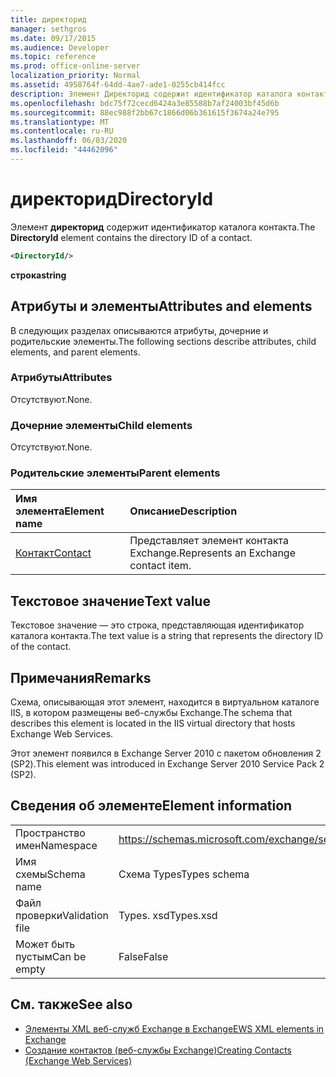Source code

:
 ```yaml
---
title: директорид
manager: sethgros
ms.date: 09/17/2015
ms.audience: Developer
ms.topic: reference
ms.prod: office-online-server
localization_priority: Normal
ms.assetid: 4958764f-64dd-4ae7-ade1-0255cb414fcc
description: Элемент Директорид содержит идентификатор каталога контакта.
ms.openlocfilehash: bdc75f72cecd6424a3e85588b7af24003bf45d6b
ms.sourcegitcommit: 88ec988f2bb67c1866d06b361615f3674a24e795
ms.translationtype: MT
ms.contentlocale: ru-RU
ms.lasthandoff: 06/03/2020
ms.locfileid: "44462096"
---
```

# <a name="directoryid"></a><span data-ttu-id="48839-103">директорид</span><span class="sxs-lookup"><span data-stu-id="48839-103">DirectoryId</span></span>

<span data-ttu-id="48839-104">Элемент **директорид** содержит идентификатор каталога контакта.</span><span class="sxs-lookup"><span data-stu-id="48839-104">The **DirectoryId** element contains the directory ID of a contact.</span></span> 
  
```XML
<DirectoryId/>
```

 <span data-ttu-id="48839-105">**строка**</span><span class="sxs-lookup"><span data-stu-id="48839-105">**string**</span></span>
## <a name="attributes-and-elements"></a><span data-ttu-id="48839-106">Атрибуты и элементы</span><span class="sxs-lookup"><span data-stu-id="48839-106">Attributes and elements</span></span>

<span data-ttu-id="48839-107">В следующих разделах описываются атрибуты, дочерние и родительские элементы.</span><span class="sxs-lookup"><span data-stu-id="48839-107">The following sections describe attributes, child elements, and parent elements.</span></span>
  
### <a name="attributes"></a><span data-ttu-id="48839-108">Атрибуты</span><span class="sxs-lookup"><span data-stu-id="48839-108">Attributes</span></span>

<span data-ttu-id="48839-109">Отсутствуют.</span><span class="sxs-lookup"><span data-stu-id="48839-109">None.</span></span>
  
### <a name="child-elements"></a><span data-ttu-id="48839-110">Дочерние элементы</span><span class="sxs-lookup"><span data-stu-id="48839-110">Child elements</span></span>

<span data-ttu-id="48839-111">Отсутствуют.</span><span class="sxs-lookup"><span data-stu-id="48839-111">None.</span></span>
  
### <a name="parent-elements"></a><span data-ttu-id="48839-112">Родительские элементы</span><span class="sxs-lookup"><span data-stu-id="48839-112">Parent elements</span></span>

|<span data-ttu-id="48839-113">**Имя элемента**</span><span class="sxs-lookup"><span data-stu-id="48839-113">**Element name**</span></span>|<span data-ttu-id="48839-114">**Описание**</span><span class="sxs-lookup"><span data-stu-id="48839-114">**Description**</span></span>|
|:-----|:-----|
|[<span data-ttu-id="48839-115">Контакт</span><span class="sxs-lookup"><span data-stu-id="48839-115">Contact</span></span>](contact.md) <br/> |<span data-ttu-id="48839-116">Представляет элемент контакта Exchange.</span><span class="sxs-lookup"><span data-stu-id="48839-116">Represents an Exchange contact item.</span></span>  <br/> |
   
## <a name="text-value"></a><span data-ttu-id="48839-117">Текстовое значение</span><span class="sxs-lookup"><span data-stu-id="48839-117">Text value</span></span>

<span data-ttu-id="48839-118">Текстовое значение — это строка, представляющая идентификатор каталога контакта.</span><span class="sxs-lookup"><span data-stu-id="48839-118">The text value is a string that represents the directory ID of the contact.</span></span>
  
## <a name="remarks"></a><span data-ttu-id="48839-119">Примечания</span><span class="sxs-lookup"><span data-stu-id="48839-119">Remarks</span></span>

<span data-ttu-id="48839-120">Схема, описывающая этот элемент, находится в виртуальном каталоге IIS, в котором размещены веб-службы Exchange.</span><span class="sxs-lookup"><span data-stu-id="48839-120">The schema that describes this element is located in the IIS virtual directory that hosts Exchange Web Services.</span></span>
  
<span data-ttu-id="48839-121">Этот элемент появился в Exchange Server 2010 с пакетом обновления 2 (SP2).</span><span class="sxs-lookup"><span data-stu-id="48839-121">This element was introduced in Exchange Server 2010 Service Pack 2 (SP2).</span></span>
  
## <a name="element-information"></a><span data-ttu-id="48839-122">Сведения об элементе</span><span class="sxs-lookup"><span data-stu-id="48839-122">Element information</span></span>

|||
|:-----|:-----|
|<span data-ttu-id="48839-123">Пространство имен</span><span class="sxs-lookup"><span data-stu-id="48839-123">Namespace</span></span>  <br/> |https://schemas.microsoft.com/exchange/services/2006/types  <br/> |
|<span data-ttu-id="48839-124">Имя схемы</span><span class="sxs-lookup"><span data-stu-id="48839-124">Schema name</span></span>  <br/> |<span data-ttu-id="48839-125">Схема Types</span><span class="sxs-lookup"><span data-stu-id="48839-125">Types schema</span></span>  <br/> |
|<span data-ttu-id="48839-126">Файл проверки</span><span class="sxs-lookup"><span data-stu-id="48839-126">Validation file</span></span>  <br/> |<span data-ttu-id="48839-127">Types. xsd</span><span class="sxs-lookup"><span data-stu-id="48839-127">Types.xsd</span></span>  <br/> |
|<span data-ttu-id="48839-128">Может быть пустым</span><span class="sxs-lookup"><span data-stu-id="48839-128">Can be empty</span></span>  <br/> |<span data-ttu-id="48839-129">False</span><span class="sxs-lookup"><span data-stu-id="48839-129">False</span></span>  <br/> |
   
## <a name="see-also"></a><span data-ttu-id="48839-130">См. также</span><span class="sxs-lookup"><span data-stu-id="48839-130">See also</span></span>

- [<span data-ttu-id="48839-131">Элементы XML веб-служб Exchange в Exchange</span><span class="sxs-lookup"><span data-stu-id="48839-131">EWS XML elements in Exchange</span></span>](ews-xml-elements-in-exchange.md)
- [<span data-ttu-id="48839-132">Создание контактов (веб-службы Exchange)</span><span class="sxs-lookup"><span data-stu-id="48839-132">Creating Contacts (Exchange Web Services)</span></span>](https://msdn.microsoft.com/library/4845917e-70d1-481c-bbd7-011ec6571789%28Office.15%29.aspx)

-----

* Your task *
Copy out, from the data above, every line holding the word "https".

* Output for this task *
|<span data-ttu-id="48839-123">Пространство имен</span><span class="sxs-lookup"><span data-stu-id="48839-123">Namespace</span></span>  <br/> |https://schemas.microsoft.com/exchange/services/2006/types  <br/> |
- [<span data-ttu-id="48839-132">Создание контактов (веб-службы Exchange)</span><span class="sxs-lookup"><span data-stu-id="48839-132">Creating Contacts (Exchange Web Services)</span></span>](https://msdn.microsoft.com/library/4845917e-70d1-481c-bbd7-011ec6571789%28Office.15%29.aspx)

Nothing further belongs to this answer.